Bukan cuma para politisi, tapi juga artis-artis yang kebagian jatah kursi di pemerintahan Prabowo Subianto. Sayangnya, yang kebagian "kue" dalam pemerintahan Prabowo Subianto tak semuanya punya kualifikasi sesuai tugas yang diemban.
 
Dengan yang paling baru adalah Riefian Fajarsyah atau dikenal dengan Ifan Seventeen, pentolan grup band Seventeen itu kini diberikan jabatan oleh Presiden Prabowo Subianto sebagai Direktur Utama (Dirut) Perusahaan Film Negara atau PFN.
 
Jadi kontroversial dan menguatkan prasangka di masyarakat tentang praktik "koncoisme" di pemerintahan Prabowo Subianto adalah karena Ifan Seventeen memang terbukti pernah duduk sebagai pendukung Prabowo Subianto bersama dengan jajaran artis lainnya saat kampanye akbar.
 
Bahkan Ifan Seventeen baru-baru ini viral karena membuatkan lagu untuk Prabowo Subianto. Sementara terkait kontroversi pengangkatan Ifan Seventeen sebagai Dirut PFN, komentar kini mulai datang dari para artis, aktor peran beneran yang memang tahu betul mengenai produksi film.
 
Di TikTok, salah satu yang berkomentar adalah aktor, Yama Carlos dengan akun TikTok @yamacarlos_7. Aktor berusia 44 tahun itu blak-blakan mengutarakan keheranannya mengenai pengangkatan Ifan Seventeen sebagai Dirut PFN.
 
Yama Carlos menilai, Presiden Prabowo Subianto menjalani kepemimpinan layaknya sedang stand up komedi. Setiap bulan, dalam waktu berdekatan ada saja punch line komedi yang keluar dan bikin gerrrr.
 
"Pak Prabowo, Presiden Republik Indonesia dan Menteri BUMN, yakin pak, dengan penunjukan Dirut PFN yang baru? Aduh....
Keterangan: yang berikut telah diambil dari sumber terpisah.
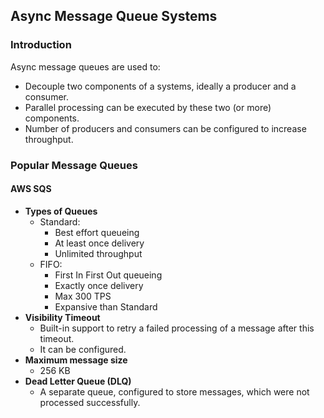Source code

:## Async Message Queue Systems

### Introduction

Async message queues are used to:
* Decouple two components of a systems, ideally a producer and a consumer.
* Parallel processing can be executed by these two (or more) components.
* Number of producers and consumers can be configured to increase throughput.


### Popular Message Queues

#### AWS SQS

* **Types of Queues**
  * Standard:
    * Best effort queueing
    * At least once delivery
    * Unlimited throughput
  * FIFO:
    * First In First Out queueing
    * Exactly once delivery
    * Max 300 TPS
    * Expansive than Standard
* **Visibility Timeout**
  * Built-in support to retry a failed processing of a message after this timeout.
  * It can be configured.
* **Maximum message size**
  * 256 KB
* **Dead Letter Queue (DLQ)**
  * A separate queue, configured to store messages, which were not processed successfully.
Pak, bener sih sekarang zamannya stand up comedy, tapi nggak hampir tiap bulan juga dong pak, bikin berita yang ada punch line-nya. Gerrrrrr.... Nggak dong pak!" kata Yama Carlos di video TikTok-nya.
 
 
Yama Carlos menyebut kalau di circle para artis peran lainnya, pengangkatan Ifan Seventeen jadi Dirut PFN jelas mendapatkan sorotan. Ifan Seventeen dinilai nggak kompeten dengan jabatan yang diembannya dan masih banyak yang lebih pantas dan layak menahkodai perfilman Indonesia.
 
"Contohnya, ada Christine Hakim, ada Widyawati, ada Dian Sastro, ada Mira Lesmana, ada Riri Riza, ada Tio Pakusadewo, ada Donny Damara, Lukman Sardi, Rano Karno, eh maaf, sudah jadi pak Wagub, ada siapa lagi, Reza Rahadian, ada Donny Alamsyah, ada Fedi Nuril, bahkan ada Gandhi Fernando tuh lebih paham tentang film, bagaimana menjalankan perfilman Indonesia, kenapa bapak nggak milih salah satu dari mereka?" tanya Yama Carlos keheranan.
 
Yama Carlos menyebut, tidak dipilihnya insan-insan perfilman sungguhan yang dia sebutkan di atas tadi apa karena tidak hadir sebagai pendukung. Tidak hadir saat kampanye?
 
"Kenapa pak? Apa karena mereka nggak ikut joget-joget dan menyanyikan lagu oke gas ketika lagi kampanye akbar? Nggak dong, harusnya nggak begitu dong alasannya pak. Beneran deh pak, masih banyak yang lebih paham tentang perfilman Indonesia pak. Tapi ah yasudahlah pak, pasti nanti akan ada bantahan, ya itu kan wewenang presiden, ya itu kan wewenang menterinya, oke baik," lanjut Yama Carlos.
 
Di akhir video, Yama Carlos membuat ucapan selamat. Tapi sehabis itu, videonya menampilkan layar gelap dan musik sedih pertanda memang perfilman Indonesia skeptis dengan pengangkatan Ifan Seventeen sebagai Dirut PFN.
 
"Selamat atas perfilman Indonesia dengan ditunjuknya Dirut PFN yang baru," tandas Yama Carlos.
Editor: Sabik Aji Taufan
Tags
Jawa Pos
JawaPos.com adalah bagian dari Jawa Pos Group, perusahaan media terkemuka di Indonesia. Menyajikan berita terkini, akurat, dan terpercaya.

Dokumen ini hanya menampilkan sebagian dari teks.